“We plan to operate from an assumption that all special provisions are out unless there is clear evidence that they: (1) help grow the economy, (2) make the tax code fairer, or (3) effectively promote other important policy objectives,” said the letter written by Senate Finance Committee Chairman Max Baucus (D-Mont.) and his Republican counterpart, Sen. Orrin G. Hatch (Utah).
Baucus and Hatch assured senators that “we both believe that some existing tax [breaks] should be preserved in some form,” and they gave their colleagues a month to make the case for preserving favored breaks. But independent analysts said the blank-slate approach, which has been adopted by House Ways and Means Committee Chairman Dave Camp (R-Mich.), increases the odds that some expensive policies could be pared back if the push for reform gains traction.
Baucus and Camp say they are aiming to complete the overhaul by the end of 2014, but neither President Obama nor congressional leaders have shown much enthusiasm for the task.
A lobbying frenzy
Thursday’s announcement nonetheless touched off a frenzy among tax lobbyists already anxious about the fate of specific perks. The American Society of Pension Professionals and Actuaries issued a press release defending tax deferrals for retirement savings. And nonprofit organizations vowed to step up an already intensive campaign to protect the deduction for charitable contributions.
“We are extremely concerned that it’s in danger,” said Gloria Johnson Cusack, executive director of Leadership 18, an alliance of chief executives of the United Way, the American Red Cross and other major nonprofits. “Until we hear people saying it’s off the table, we’re going to continue to be very aggressive.”

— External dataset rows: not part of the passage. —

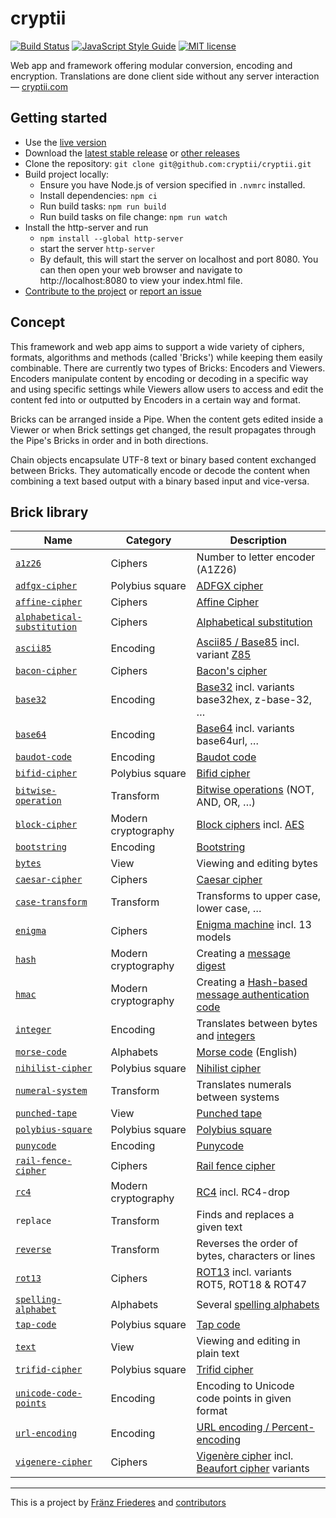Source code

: # cryptii

[![Build Status](https://travis-ci.org/cryptii/cryptii.svg?branch=dev)](https://travis-ci.org/cryptii/cryptii)
[![JavaScript Style Guide](https://img.shields.io/badge/code_style-standard-brightgreen.svg)](https://standardjs.com)
[![MIT license](https://img.shields.io/badge/license-MIT-blue.svg)](LICENSE.md)

Web app and framework offering modular conversion, encoding and encryption. Translations are done client side without any server interaction — [cryptii.com](https://cryptii.com)

## Getting started

- Use the [live version](https://cryptii.com)
- Download the [latest stable release](https://github.com/cryptii/cryptii/releases/latest) or [other releases](https://github.com/cryptii/cryptii/releases)
- Clone the repository: `git clone git@github.com:cryptii/cryptii.git`
- Build project locally:
  - Ensure you have Node.js of version specified in `.nvmrc` installed.
  - Install dependencies: `npm ci`
  - Run build tasks: `npm run build`
  - Run build tasks on file change: `npm run watch`
- Install the http-server and run
  - `npm install --global http-server`
  - start the server `http-server`
  - By default, this will start the server on localhost and port 8080. You can then open your web browser and navigate to http://localhost:8080 to view your index.html file.
- [Contribute to the project](CONTRIBUTING.md) or [report an issue](https://github.com/cryptii/cryptii/issues/new/choose)

## Concept

This framework and web app aims to support a wide variety of ciphers, formats, algorithms and methods (called 'Bricks') while keeping them easily combinable. There are currently two types of Bricks: Encoders and Viewers. Encoders manipulate content by encoding or decoding in a specific way and using specific settings while Viewers allow users to access and edit the content fed into or outputted by Encoders in a certain way and format.

Bricks can be arranged inside a Pipe. When the content gets edited inside a Viewer or when Brick settings get changed, the result propagates through the Pipe's Bricks in order and in both directions.

Chain objects encapsulate UTF-8 text or binary based content exchanged between Bricks. They automatically encode or decode the content when combining a text based output with a binary based input and vice-versa.

## Brick library

| Name | Category | Description |
| ---- | -------- | ----------- |
| [`a1z26`](https://cryptii.com/pipes/a1z26-cipher) | Ciphers | Number to letter encoder (A1Z26) |
| [`adfgx-cipher`](https://cryptii.com/pipes/adfgvx-cipher) | Polybius square | [ADFGX cipher](https://en.wikipedia.org/wiki/ADFGVX_cipher) |
| [`affine-cipher`](https://cryptii.com/pipes/affine-cipher) | Ciphers | [Affine Cipher](https://en.wikipedia.org/wiki/Affine_cipher) |
| [`alphabetical-substitution`](https://cryptii.com/pipes/alphabetical-substitution) | Ciphers | [Alphabetical substitution](https://en.wikipedia.org/wiki/Substitution_cipher#Simple_substitution) |
| [`ascii85`](https://cryptii.com/pipes/ascii85-encoding) | Encoding | [Ascii85 / Base85](https://en.wikipedia.org/wiki/Ascii85) incl. variant [Z85](https://rfc.zeromq.org/spec:32/Z85/) |
| [`bacon-cipher`](https://cryptii.com/pipes/bacon-cipher) | Ciphers | [Bacon's cipher](https://en.wikipedia.org/wiki/Bacon%27s_cipher) |
| [`base32`](https://cryptii.com/pipes/base32) | Encoding | [Base32](https://en.wikipedia.org/wiki/Base32) incl. variants base32hex, z-base-32, … |
| [`base64`](https://cryptii.com/pipes/text-to-base64) | Encoding | [Base64](https://en.wikipedia.org/wiki/Base64) incl. variants base64url, … |
| [`baudot-code`](https://cryptii.com/pipes/baudot-code) | Encoding | [Baudot code](https://en.wikipedia.org/wiki/Baudot_code) |
| [`bifid-cipher`](https://cryptii.com/pipes/bifid-cipher) | Polybius square | [Bifid cipher](https://en.wikipedia.org/wiki/Bifid_cipher) |
| [`bitwise-operation`](https://cryptii.com/pipes/bitwise-calculator) | Transform | [Bitwise operations](https://en.wikipedia.org/wiki/Bitwise_operation) (NOT, AND, OR, …) |
| [`block-cipher`](https://cryptii.com/pipes/aes-encryption) | Modern cryptography | [Block ciphers](https://en.wikipedia.org/wiki/Block_cipher) incl. [AES](https://en.wikipedia.org/wiki/Advanced_Encryption_Standard) |
| [`bootstring`](https://cryptii.com/pipes/bootstring) | Encoding | [Bootstring](https://tools.ietf.org/html/rfc3492) |
| [`bytes`](https://cryptii.com/pipes/text-to-binary) | View | Viewing and editing bytes |
| [`caesar-cipher`](https://cryptii.com/pipes/caesar-cipher) | Ciphers | [Caesar cipher](https://en.wikipedia.org/wiki/Caesar_cipher) |
| [`case-transform`](https://cryptii.com/pipes/convert-case) | Transform | Transforms to upper case, lower case, … |
| [`enigma`](https://cryptii.com/pipes/enigma-machine) | Ciphers | [Enigma machine](https://en.wikipedia.org/wiki/Enigma_machine) incl. 13 models |
| [`hash`](https://cryptii.com/pipes/hash-function) | Modern cryptography | Creating a [message digest](https://en.wikipedia.org/wiki/Cryptographic_hash_function) |
| [`hmac`](https://cryptii.com/pipes/hmac) | Modern cryptography | Creating a [Hash-based message authentication code](https://en.wikipedia.org/wiki/Hash-based_message_authentication_code) |
| [`integer`](https://cryptii.com/pipes/integer-encoder) | Encoding | Translates between bytes and [integers](https://en.wikipedia.org/wiki/Integer_(computer_science)) |
| [`morse-code`](https://cryptii.com/pipes/morse-code-translator) | Alphabets | [Morse code](https://en.wikipedia.org/wiki/Morse_code) (English) |
| [`nihilist-cipher`](https://cryptii.com/pipes/nihilist-cipher) | Polybius square | [Nihilist cipher](https://en.wikipedia.org/wiki/Nihilist_cipher) |
| [`numeral-system`](https://cryptii.com/pipes/roman-numerals) | Transform | Translates numerals between systems |
| [`punched-tape`](https://cryptii.com/pipes/baudot-code) | View | [Punched tape](https://en.wikipedia.org/wiki/Punched_tape) |
| [`polybius-square`](https://cryptii.com/pipes/polybius-square) | Polybius square | [Polybius square](https://en.wikipedia.org/wiki/Polybius_square) |
| [`punycode`](https://cryptii.com/pipes/punycode) | Encoding | [Punycode](https://tools.ietf.org/html/rfc3492) |
| [`rail-fence-cipher`](https://cryptii.com/pipes/rail-fence-cipher) | Ciphers | [Rail fence cipher](https://en.wikipedia.org/wiki/Rail_fence_cipher) |
| [`rc4`](https://cryptii.com/pipes/rc4-encryption) | Modern cryptography | [RC4](https://en.wikipedia.org/wiki/RC4) incl. RC4-drop |
| `replace` | Transform | Finds and replaces a given text |
| [`reverse`](https://cryptii.com/pipes/reverse-text) | Transform | Reverses the order of bytes, characters or lines |
| [`rot13`](https://cryptii.com/pipes/rot13) | Ciphers | [ROT13](https://en.wikipedia.org/wiki/ROT13) incl. variants ROT5, ROT18 & ROT47 |
| [`spelling-alphabet`](https://cryptii.com/pipes/nato-phonetic-alphabet) | Alphabets | Several [spelling alphabets](https://en.wikipedia.org/wiki/Spelling_alphabet) |
| [`tap-code`](https://cryptii.com/pipes/tap-code) | Polybius square | [Tap code](https://en.wikipedia.org/wiki/Tap_code) |
| [`text`](https://cryptii.com/pipes/text-to-binary) | View | Viewing and editing in plain text |
| [`trifid-cipher`](https://cryptii.com/pipes/trifid-cipher) | Polybius square | [Trifid cipher](https://en.wikipedia.org/wiki/Trifid_cipher) |
| [`unicode-code-points`](https://cryptii.com/pipes/unicode-lookup) | Encoding | Encoding to Unicode code points in given format |
| [`url-encoding`](https://cryptii.com/pipes/urlencode) | Encoding | [URL encoding / Percent-encoding](https://en.wikipedia.org/wiki/Percent-encoding) |
| [`vigenere-cipher`](https://cryptii.com/pipes/vigenere-cipher) | Ciphers | [Vigenère cipher](https://en.wikipedia.org/wiki/Vigen%C3%A8re_cipher) incl. [Beaufort cipher](https://en.wikipedia.org/wiki/Beaufort_cipher) variants |

---

This is a project by [Fränz Friederes](https://fraenz.frieder.es/) and [contributors](https://github.com/cryptii/cryptii/graphs/contributors)
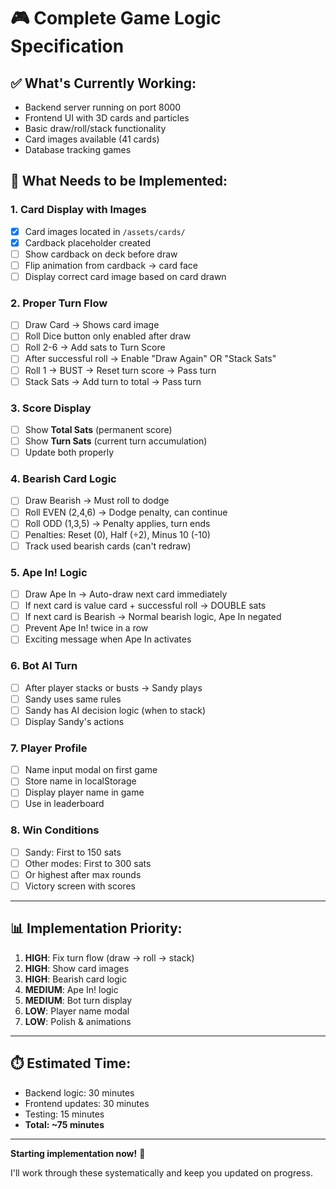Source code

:# 🎮 Complete Game Logic Specification

## ✅ What's Currently Working:
- Backend server running on port 8000
- Frontend UI with 3D cards and particles
- Basic draw/roll/stack functionality
- Card images available (41 cards)
- Database tracking games

## 🔧 What Needs to be Implemented:

### 1. **Card Display with Images**
- [x] Card images located in `/assets/cards/`
- [x] Cardback placeholder created
- [ ] Show cardback on deck before draw
- [ ] Flip animation from cardback → card face
- [ ] Display correct card image based on card drawn

### 2. **Proper Turn Flow**
- [ ] Draw Card → Shows card image
- [ ] Roll Dice button only enabled after draw
- [ ] Roll 2-6 → Add sats to Turn Score
- [ ] After successful roll → Enable "Draw Again" OR "Stack Sats"
- [ ] Roll 1 → BUST → Reset turn score → Pass turn
- [ ] Stack Sats → Add turn to total → Pass turn

### 3. **Score Display**
- [ ] Show **Total Sats** (permanent score)
- [ ] Show **Turn Sats** (current turn accumulation)
- [ ] Update both properly

### 4. **Bearish Card Logic**
- [ ] Draw Bearish → Must roll to dodge
- [ ] Roll EVEN (2,4,6) → Dodge penalty, can continue
- [ ] Roll ODD (1,3,5) → Penalty applies, turn ends
- [ ] Penalties: Reset (0), Half (÷2), Minus 10 (-10)
- [ ] Track used bearish cards (can't redraw)

### 5. **Ape In! Logic**
- [ ] Draw Ape In → Auto-draw next card immediately
- [ ] If next card is value card + successful roll → DOUBLE sats
- [ ] If next card is Bearish → Normal bearish logic, Ape In negated
- [ ] Prevent Ape In! twice in a row
- [ ] Exciting message when Ape In activates

### 6. **Bot AI Turn**
- [ ] After player stacks or busts → Sandy plays
- [ ] Sandy uses same rules
- [ ] Sandy has AI decision logic (when to stack)
- [ ] Display Sandy's actions

### 7. **Player Profile**
- [ ] Name input modal on first game
- [ ] Store name in localStorage
- [ ] Display player name in game
- [ ] Use in leaderboard

### 8. **Win Conditions**
- [ ] Sandy: First to 150 sats
- [ ] Other modes: First to 300 sats
- [ ] Or highest after max rounds
- [ ] Victory screen with scores

---

## 📊 Implementation Priority:

1. **HIGH**: Fix turn flow (draw → roll → stack)
2. **HIGH**: Show card images  
3. **HIGH**: Bearish card logic
4. **MEDIUM**: Ape In! logic
5. **MEDIUM**: Bot turn display
6. **LOW**: Player name modal
7. **LOW**: Polish & animations

---

## ⏱️ Estimated Time:

- Backend logic: 30 minutes
- Frontend updates: 30 minutes
- Testing: 15 minutes
- **Total: ~75 minutes**

---

**Starting implementation now!** 🚀

I'll work through these systematically and keep you updated on progress.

On Capitol Hill, the announcement sparked quiet grumbling among some Democrats, who would be forced to defend favored breaks, including new subsidies for the purchase of health insurance enacted as part of Obama’s landmark health-care initiative. But it drew praise from many Republicans. And advocates of debt reduction commended Baucus and Hatch for embracing a debate over trade-offs, even if their ability to jettison popular perks remains far from clear.
“Starting with the Zero Plan doesn’t absolve policymakers of the hard choices, but it surely does change the presumption by turning the tables on defenders of the status quo and forcing them to make the case for their particular tax preference,” said a statement released by Erskine Bowles and Alan K. Simpson, the co-chairmen of Obama’s fiscal commission.